TASK BRIEF:
The lines to find are those in the entries that hold the word "another"; copy every one of them.

SOURCE RECORDS:

════════════════════

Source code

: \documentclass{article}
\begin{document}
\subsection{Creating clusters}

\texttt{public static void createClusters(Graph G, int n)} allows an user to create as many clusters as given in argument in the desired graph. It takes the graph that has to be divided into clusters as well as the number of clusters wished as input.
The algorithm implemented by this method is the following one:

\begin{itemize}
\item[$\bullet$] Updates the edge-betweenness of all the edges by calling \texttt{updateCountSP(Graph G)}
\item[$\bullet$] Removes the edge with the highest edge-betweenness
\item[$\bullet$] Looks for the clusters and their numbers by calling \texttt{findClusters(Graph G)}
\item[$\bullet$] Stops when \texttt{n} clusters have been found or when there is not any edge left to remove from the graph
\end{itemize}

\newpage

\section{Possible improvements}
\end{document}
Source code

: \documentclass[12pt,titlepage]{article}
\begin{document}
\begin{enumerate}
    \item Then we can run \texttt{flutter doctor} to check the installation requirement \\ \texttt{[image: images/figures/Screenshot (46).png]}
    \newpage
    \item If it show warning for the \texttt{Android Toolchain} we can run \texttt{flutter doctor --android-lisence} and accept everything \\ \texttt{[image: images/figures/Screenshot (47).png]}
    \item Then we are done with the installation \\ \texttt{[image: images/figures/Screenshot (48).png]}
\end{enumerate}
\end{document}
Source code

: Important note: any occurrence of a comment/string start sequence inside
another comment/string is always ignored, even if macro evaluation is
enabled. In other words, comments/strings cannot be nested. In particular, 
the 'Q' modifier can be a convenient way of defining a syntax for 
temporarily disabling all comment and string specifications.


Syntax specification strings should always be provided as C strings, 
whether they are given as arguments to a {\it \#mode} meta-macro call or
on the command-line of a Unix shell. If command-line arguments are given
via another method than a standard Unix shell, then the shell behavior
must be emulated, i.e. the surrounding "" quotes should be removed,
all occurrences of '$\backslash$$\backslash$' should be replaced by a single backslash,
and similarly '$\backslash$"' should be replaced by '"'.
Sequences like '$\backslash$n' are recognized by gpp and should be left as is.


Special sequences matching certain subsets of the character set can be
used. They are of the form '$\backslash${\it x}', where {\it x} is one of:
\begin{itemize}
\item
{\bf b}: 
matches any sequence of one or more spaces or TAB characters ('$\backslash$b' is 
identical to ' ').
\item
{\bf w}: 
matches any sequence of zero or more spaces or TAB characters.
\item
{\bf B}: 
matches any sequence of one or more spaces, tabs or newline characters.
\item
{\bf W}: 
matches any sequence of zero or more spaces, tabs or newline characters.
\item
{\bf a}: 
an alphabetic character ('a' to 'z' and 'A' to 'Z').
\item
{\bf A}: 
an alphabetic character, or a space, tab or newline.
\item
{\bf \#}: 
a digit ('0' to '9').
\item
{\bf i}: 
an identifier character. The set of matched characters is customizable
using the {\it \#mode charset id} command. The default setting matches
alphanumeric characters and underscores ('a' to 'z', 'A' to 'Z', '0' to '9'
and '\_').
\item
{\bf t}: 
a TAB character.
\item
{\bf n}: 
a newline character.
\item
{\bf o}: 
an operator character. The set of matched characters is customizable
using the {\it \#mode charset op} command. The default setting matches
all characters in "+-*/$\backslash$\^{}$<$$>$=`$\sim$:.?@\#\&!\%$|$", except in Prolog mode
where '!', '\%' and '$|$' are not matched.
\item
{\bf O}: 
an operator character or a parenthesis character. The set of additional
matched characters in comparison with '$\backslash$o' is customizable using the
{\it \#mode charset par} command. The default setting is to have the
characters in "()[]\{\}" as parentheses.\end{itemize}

════════════════════

SOLVED PROBLEM:
another comment/string is always ignored, even if macro evaluation is
via another method than a standard Unix shell, then the shell behavior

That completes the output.